Records from a dataset:
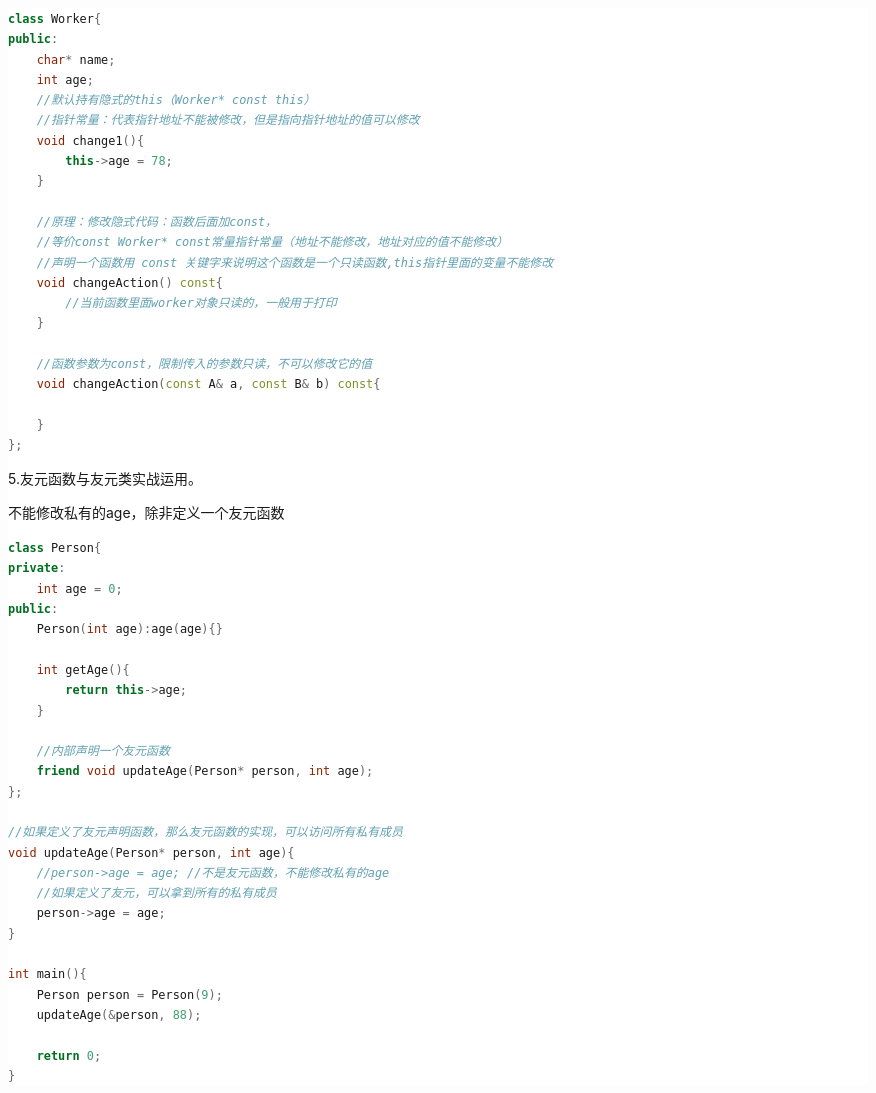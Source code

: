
 ```c++
class Worker{
public:
    char* name;
    int age;
    //默认持有隐式的this（Worker* const this）
    //指针常量：代表指针地址不能被修改，但是指向指针地址的值可以修改
    void change1(){
        this->age = 78;
    }
    
    //原理：修改隐式代码：函数后面加const，
    //等价const Worker* const常量指针常量（地址不能修改，地址对应的值不能修改）
    //声明一个函数用 const 关键字来说明这个函数是一个只读函数,this指针里面的变量不能修改
    void changeAction() const{
        //当前函数里面worker对象只读的，一般用于打印
    }
    
    //函数参数为const，限制传入的参数只读，不可以修改它的值
    void changeAction(const A& a, const B& b) const{
        
    }
};
```



5.友元函数与友元类实战运用。

  不能修改私有的age，除非定义一个友元函数

```c++
class Person{
private:    
    int age = 0;
public:
    Person(int age):age(age){}
    
    int getAge(){
        return this->age;
    }
    
    //内部声明一个友元函数
    friend void updateAge(Person* person, int age);
};

//如果定义了友元声明函数，那么友元函数的实现，可以访问所有私有成员
void updateAge(Person* person, int age){
    //person->age = age; //不是友元函数，不能修改私有的age
    //如果定义了友元，可以拿到所有的私有成员
    person->age = age;
}

int main(){
    Person person = Person(9);
    updateAge(&person, 88);
    
    return 0;
}
```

> **TASK DIRECTIONS**:
Tell how many lines above hold "不能修改私有的age", nothing more.

> **PROBLEM SOLUTION**:
2